Stored data entries:
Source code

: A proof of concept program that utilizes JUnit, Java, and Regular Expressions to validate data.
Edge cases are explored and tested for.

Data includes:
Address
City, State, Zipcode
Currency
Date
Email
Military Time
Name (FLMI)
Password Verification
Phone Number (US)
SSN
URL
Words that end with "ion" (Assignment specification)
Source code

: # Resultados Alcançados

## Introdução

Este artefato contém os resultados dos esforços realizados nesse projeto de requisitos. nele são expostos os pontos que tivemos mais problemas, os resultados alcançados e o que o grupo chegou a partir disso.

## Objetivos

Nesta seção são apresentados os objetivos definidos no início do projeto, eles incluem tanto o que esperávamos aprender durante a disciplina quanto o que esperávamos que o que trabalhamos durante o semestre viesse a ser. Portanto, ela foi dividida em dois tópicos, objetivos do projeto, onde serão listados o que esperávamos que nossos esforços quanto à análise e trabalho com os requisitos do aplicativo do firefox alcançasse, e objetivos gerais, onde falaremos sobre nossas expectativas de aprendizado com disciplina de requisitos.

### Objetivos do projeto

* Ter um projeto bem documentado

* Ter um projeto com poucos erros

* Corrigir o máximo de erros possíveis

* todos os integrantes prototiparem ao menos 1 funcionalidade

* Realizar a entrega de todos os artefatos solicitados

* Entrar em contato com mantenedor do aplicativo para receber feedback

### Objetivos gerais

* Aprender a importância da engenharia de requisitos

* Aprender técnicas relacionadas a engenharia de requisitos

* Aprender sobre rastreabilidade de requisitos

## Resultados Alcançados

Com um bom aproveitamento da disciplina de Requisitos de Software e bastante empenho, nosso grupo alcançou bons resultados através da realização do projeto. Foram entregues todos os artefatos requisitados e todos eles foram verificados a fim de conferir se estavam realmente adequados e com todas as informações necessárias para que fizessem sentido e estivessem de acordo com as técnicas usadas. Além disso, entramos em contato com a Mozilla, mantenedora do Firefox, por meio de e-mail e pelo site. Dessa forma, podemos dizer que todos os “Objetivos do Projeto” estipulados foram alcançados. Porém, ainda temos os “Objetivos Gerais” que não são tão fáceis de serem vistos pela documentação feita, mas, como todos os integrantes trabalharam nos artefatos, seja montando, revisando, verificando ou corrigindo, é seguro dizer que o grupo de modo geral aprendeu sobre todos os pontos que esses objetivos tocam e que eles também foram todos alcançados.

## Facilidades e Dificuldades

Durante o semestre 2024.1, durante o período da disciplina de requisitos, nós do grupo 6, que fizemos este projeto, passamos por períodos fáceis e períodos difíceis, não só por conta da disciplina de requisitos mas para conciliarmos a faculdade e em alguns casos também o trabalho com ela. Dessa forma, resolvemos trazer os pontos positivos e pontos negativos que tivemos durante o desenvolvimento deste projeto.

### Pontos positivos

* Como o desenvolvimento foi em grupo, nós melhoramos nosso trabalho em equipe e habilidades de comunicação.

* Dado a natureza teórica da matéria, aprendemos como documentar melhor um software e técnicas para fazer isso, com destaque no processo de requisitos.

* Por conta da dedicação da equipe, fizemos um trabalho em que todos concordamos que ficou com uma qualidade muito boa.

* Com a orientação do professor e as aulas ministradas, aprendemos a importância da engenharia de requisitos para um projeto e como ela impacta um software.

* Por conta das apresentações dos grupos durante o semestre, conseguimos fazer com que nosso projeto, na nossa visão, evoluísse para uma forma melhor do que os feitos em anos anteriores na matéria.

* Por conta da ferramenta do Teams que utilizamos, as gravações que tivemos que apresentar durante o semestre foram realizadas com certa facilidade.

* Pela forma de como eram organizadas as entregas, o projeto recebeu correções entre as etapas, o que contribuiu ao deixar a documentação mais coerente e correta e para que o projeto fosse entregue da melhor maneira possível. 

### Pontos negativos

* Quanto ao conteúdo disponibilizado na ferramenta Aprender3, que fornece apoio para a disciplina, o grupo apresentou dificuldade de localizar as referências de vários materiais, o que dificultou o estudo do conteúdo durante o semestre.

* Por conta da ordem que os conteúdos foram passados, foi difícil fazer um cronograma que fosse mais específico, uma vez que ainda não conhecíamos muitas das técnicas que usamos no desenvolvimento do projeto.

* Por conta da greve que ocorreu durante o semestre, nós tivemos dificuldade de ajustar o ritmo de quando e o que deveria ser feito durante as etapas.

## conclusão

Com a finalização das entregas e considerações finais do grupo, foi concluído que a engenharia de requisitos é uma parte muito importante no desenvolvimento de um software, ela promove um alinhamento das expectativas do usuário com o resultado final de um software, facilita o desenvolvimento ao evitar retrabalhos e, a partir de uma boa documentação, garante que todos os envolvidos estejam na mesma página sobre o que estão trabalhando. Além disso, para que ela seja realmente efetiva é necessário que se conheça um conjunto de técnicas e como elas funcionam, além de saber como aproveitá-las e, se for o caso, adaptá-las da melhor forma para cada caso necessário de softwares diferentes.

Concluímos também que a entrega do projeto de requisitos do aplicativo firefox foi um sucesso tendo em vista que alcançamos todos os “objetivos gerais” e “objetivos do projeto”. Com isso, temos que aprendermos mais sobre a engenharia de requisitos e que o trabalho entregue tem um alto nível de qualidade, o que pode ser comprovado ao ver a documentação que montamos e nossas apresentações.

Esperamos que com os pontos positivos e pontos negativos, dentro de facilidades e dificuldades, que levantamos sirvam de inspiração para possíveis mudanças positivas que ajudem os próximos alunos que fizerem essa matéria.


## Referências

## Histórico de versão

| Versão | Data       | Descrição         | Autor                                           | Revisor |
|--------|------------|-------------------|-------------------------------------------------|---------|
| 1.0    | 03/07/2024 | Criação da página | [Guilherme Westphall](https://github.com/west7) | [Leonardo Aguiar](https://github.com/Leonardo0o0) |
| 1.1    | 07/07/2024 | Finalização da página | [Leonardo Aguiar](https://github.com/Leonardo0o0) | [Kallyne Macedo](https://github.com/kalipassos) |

*Task requirements*. Transcribe the lines above between the line holding "de erros possíveis" and the line holding "## Facilidades e Dificuldades", inclusive, exactly as they stand and with nothing added.

*Output*.
* Corrigir o máximo de erros possíveis

* todos os integrantes prototiparem ao menos 1 funcionalidade

* Realizar a entrega de todos os artefatos solicitados

* Entrar em contato com mantenedor do aplicativo para receber feedback

### Objetivos gerais

* Aprender a importância da engenharia de requisitos

* Aprender técnicas relacionadas a engenharia de requisitos

* Aprender sobre rastreabilidade de requisitos

## Resultados Alcançados

Com um bom aproveitamento da disciplina de Requisitos de Software e bastante empenho, nosso grupo alcançou bons resultados através da realização do projeto. Foram entregues todos os artefatos requisitados e todos eles foram verificados a fim de conferir se estavam realmente adequados e com todas as informações necessárias para que fizessem sentido e estivessem de acordo com as técnicas usadas. Além disso, entramos em contato com a Mozilla, mantenedora do Firefox, por meio de e-mail e pelo site. Dessa forma, podemos dizer que todos os “Objetivos do Projeto” estipulados foram alcançados. Porém, ainda temos os “Objetivos Gerais” que não são tão fáceis de serem vistos pela documentação feita, mas, como todos os integrantes trabalharam nos artefatos, seja montando, revisando, verificando ou corrigindo, é seguro dizer que o grupo de modo geral aprendeu sobre todos os pontos que esses objetivos tocam e que eles também foram todos alcançados.

## Facilidades e Dificuldades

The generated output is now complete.